Sur les
grands sujets, la droite et la gauche ont
beaucoup varié !
Il n’existe pas me semble-t-il, d’idée ou de valeur, de gauche ou de droite
en soi. Tout dépend des époques et des stratégies de pouvoir.
Quelques exemples :
- La Nation, la souveraineté nationale : aujourd’hui plutôt considérées
comme des valeurs de droite, elles étaient jadis les marques distinctives
des gauches européennes, contre les monarchies et les empires. La Révolution
française et les révolutions européennes du XIXème siècle se sont faites au
nom des Nations et ce sont les hommes de 1789 qui inscrivent la souveraineté
nationale dans la Déclaration des Droits de l’homme et du citoyen.
-La justice sociale n’était pas spécifiquement une valeur de gauche
jusqu’au XXème siècle. En France, sous la Troisième République, les radicaux
qui incarnent la gauche ne s’y intéressent pas, leur préoccupation
essentielle étant la lutte contre le cléricalisme. Un homme comme Alexandre
Millerand, marqué à gauche jusqu’aux années 1910, bascule à droite en partie
parce qu’il trouve la gauche trop timorée notamment sur les retraites
ouvrières.
-La colonisation a été impulsée sous la Troisième république par le
centre gauche – Thiers, Jules Ferry, Freycinet, Méline – au nom de la «
mission civilisatrice de la France (sic) », alors que la droite de
l’époque, les monarchistes, sont dans l’ensemble défavorables à cette
politique.
-L’égalité hommes-femmes ? La gauche radicale s’est opposée tout au long
de la Troisième République au vote des femmes, suspectées d’être sous
l’influence des « curés ». C’est le général de Gaulle, chef du gouvernement
provisoire de la République française, qui l’a enfin imposé en 1944.
-L’immigration : on a du mal à le croire mais la gauche française a
longtemps été fort réservée sur le sujet, contre le patronat favorable à
l’accueil d’une main d’œuvre bon marché. Dans la première moitié du XXème
siècle, ce sont le Cartel des gauches dirigé par Edouard Herriot (1924) puis
les gouvernements issus du Front populaire (1936-1938) qui prennent les
mesures de rigueur en matière d’immigration : voir mon article sur
l’histoire de la déchéance de nationalité. Le 6 janvier 1981,
L’Humanité publie une lettre de George Marchais selon
laquelle : « La poursuite de l’immigration pose aujourd’hui de graves
problèmes. Il faut les regarder en face et prendre rapidement les mesures
indispensables. C’est pourquoi nous disons : il faut arrêter l’immigration,
sous peine de jeter de nouveaux travailleurs au chômage ». Le 10
décembre 1989, le président Mitterrand déclare: « En matière
d’immigration, le seuil de tolérance a été atteint ».

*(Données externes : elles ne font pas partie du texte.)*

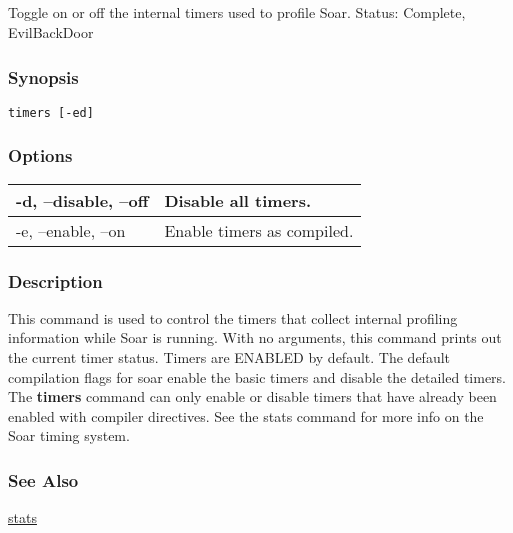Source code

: \subsection{}
\label{timers}
Toggle on or off the internal timers used to profile Soar. 
 Status: Complete, EvilBackDoor
\subsubsection*{Synopsis}
\begin{verbatim}
timers [-ed]
\end{verbatim}
\subsubsection*{Options}
\begin{tabular}{|l|l|}
\hline 
 -d, --disable, --off  & Disable all timers.  \\
 \hline 
 -e, --enable, --on  & Enable timers as compiled.  \\
 \hline 
\end{tabular}
\subsubsection*{Description}
 This command is used to control the timers that collect internal profiling information while Soar is running. With no arguments, this command prints out the current timer status. Timers are ENABLED by default. The default compilation flags for soar enable the basic timers and disable the detailed timers. The \textbf{timers}
 command can only enable or disable timers that have already been enabled with compiler directives. See the stats command for more info on the Soar timing system. 
\subsubsection*{See Also}
\hyperref[stats]{stats}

Les idéologies relèvent en grande partie des circonstances, des calculs, des
intérêts de pouvoir, des postures. L’essentiel, en politique, c’est-à-dire
l’organisation et la conduite de la cité, au sens noble du terme, tient à la
personnalité des dirigeants plus qu’à leurs idéologies qui sont la façade,
l’habillage des choses. Les paramètres qui font un homme d’Etat ne varient
guère, eux, en fonction des époques. Ils restent de tout temps à peu près
les mêmes : lucidité; courage; sens du bien commun; dynamisme; volontarisme;
créativité; capacité de dialogue et d’écoute.